I've had ENOUGH of people dressing their daughters up like mini-prostitutes and then raking every teenage boy who looks at her over the coals. I'm ANGRY that dolls look less and less like toys and more and more like replicas of the deceived young women at Hugh Hefner's side. I'm DONE with parents buying their children whatever new novelty the child wants just to keep them out of their hair in the evenings,and meanwhile the child is locked up in their room at the age of 8 on their laptop or iPhone, seeing who knows what. I'm SO TIRED of parents taking the easy way out and letting their boys follow the crowd with the words they speak and the ways they see women, since Daddy has a Sports Illustrated swimsuit calendar in his garage.

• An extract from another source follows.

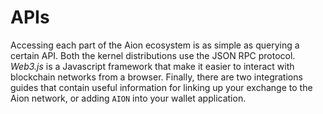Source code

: # APIs

Accessing each part of the Aion ecosystem is as simple as querying a certain API. Both the kernel distributions use the JSON RPC protocol. _Web3.js_ is a Javascript framework that make it easier to interact with blockchain networks from a browser. Finally, there are two integrations guides that contain useful information for linking up your exchange to the Aion network, or adding `AION` into your wallet application.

I'm OVER IT with moms who are in their 30s but think they're still in their 20s, dressing and acting like they're in their teenage years, and treating their teenage daughter like a confidant and friend. I want to SCREAM when parents let their kids participate in whatever the heck they choose to, packing their week full of all sorts of activities and clubs, yet leave zero time for church together and then bring their kids to our church and demand we fix them! THIS VIDEO BROKE THE CAMEL'S BACK IN ME, PEOPLE!

*clearing my throat and regaining my composure*

We are only talking about our girls' virginity here, parents. We're only talking about the virtue of our sons' integrity. That's all.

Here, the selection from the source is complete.